Time & Space Complexity

Time complexity: $O(2 ^ n)$
Space complexity: $O(n)$ for recursion stack.

2. Dynamic Programming (Top-Down)

Intuition

The recursive solution has overlapping subproblems since we may reach the same state (i, j) through different paths. By caching results in a 2D array, we avoid redundant computation. Each state represents the maximum chain length achievable starting from index i when the last included pair was at index j.

Algorithm

Sort pairs by their second element.
Initialize a 2D memoization array dp with -1 values.
Use the same recursive logic as before, but check dp[i][j+1] before computing.

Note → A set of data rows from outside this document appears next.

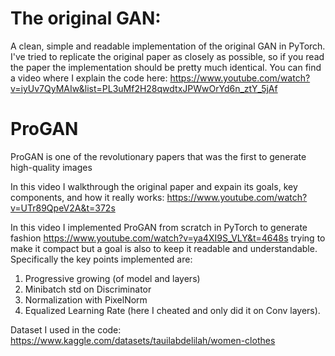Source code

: # The original GAN:
A clean, simple and readable implementation of the original GAN in PyTorch. I've tried to replicate the original paper as closely as possible, so if you read the paper the implementation should be pretty much identical.
You can find a video where I explain the code here: https://www.youtube.com/watch?v=iyUv7QyMAIw&list=PL3uMf2H28qwdtxJPWwOrYd6n_ztY_5jAf

# ProGAN
ProGAN is one of the revolutionary papers that was the first to generate high-quality images

In this video I walkthrough the original paper and expain its goals, key components, and how it really works: https://www.youtube.com/watch?v=UTr89QpeV2A&t=372s

In this video I implemented ProGAN from scratch in PyTorch to generate fashion https://www.youtube.com/watch?v=ya4XI9S_VLY&t=4648s trying to make it compact but a goal is also to keep it readable and understandable.
Specifically the key points implemented are:
1) Progressive growing (of model and layers)
2) Minibatch std on Discriminator
3) Normalization with PixelNorm
4) Equalized Learning Rate (here I cheated and only did it on Conv layers).

Dataset I used in the code: https://www.kaggle.com/datasets/tauilabdelilah/women-clothes
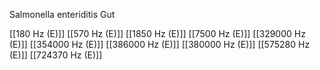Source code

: Salmonella enteriditis Gut

[[180 Hz (E)]]
[[570 Hz (E)]]
[[1850 Hz (E)]]
[[7500 Hz (E)]]
[[329000 Hz (E)]]
[[354000 Hz (E)]]
[[386000 Hz (E)]]
[[380000 Hz (E)]]
[[575280 Hz (E)]]
[[724370 Hz (E)]]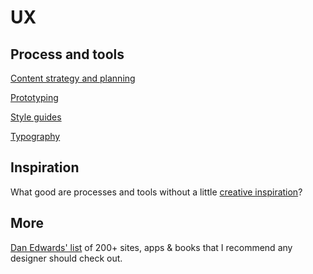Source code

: # UX

## Process and tools

[Content strategy and planning](content.md)

[Prototyping](prototyping.md)

[Style guides](style-guides.md)

[Typography](typography.md)

## Inspiration

What good are processes and tools without a little [creative inspiration](inspiration.md)?

## More
[Dan Edwards' list](https://medium.com/design-ux/799d16952a56) of 200+ sites, apps & books that I recommend any designer should check out.

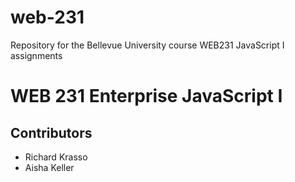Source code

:# web-231
Repository for the Bellevue University course WEB231 JavaScript I assignments

<h1>WEB 231 Enterprise JavaScript I</h1>

<h2>Contributors</h2>
<ul>
  <li>Richard Krasso</li>
  <li>Aisha Keller</li>
</ul>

Store results before returning.
The offset j+1 handles the case where j = -1 (no previous pair selected).

class Solution:
    def findLongestChain(self, pairs: List[List[int]]) -> int:
        n = len(pairs)
        pairs.sort(key=lambda x: x[1])
        dp = [[-1] * (n + 1) for _ in range(n)]

        def dfs(i, j):
            if i == n:
                return 0
            if dp[i][j + 1] != -1:
                return dp[i][j + 1]

            res = dfs(i + 1, j)
            if j == -1 or pairs[j][1] < pairs[i][0]:
                res = max(res, 1 + dfs(i + 1, i))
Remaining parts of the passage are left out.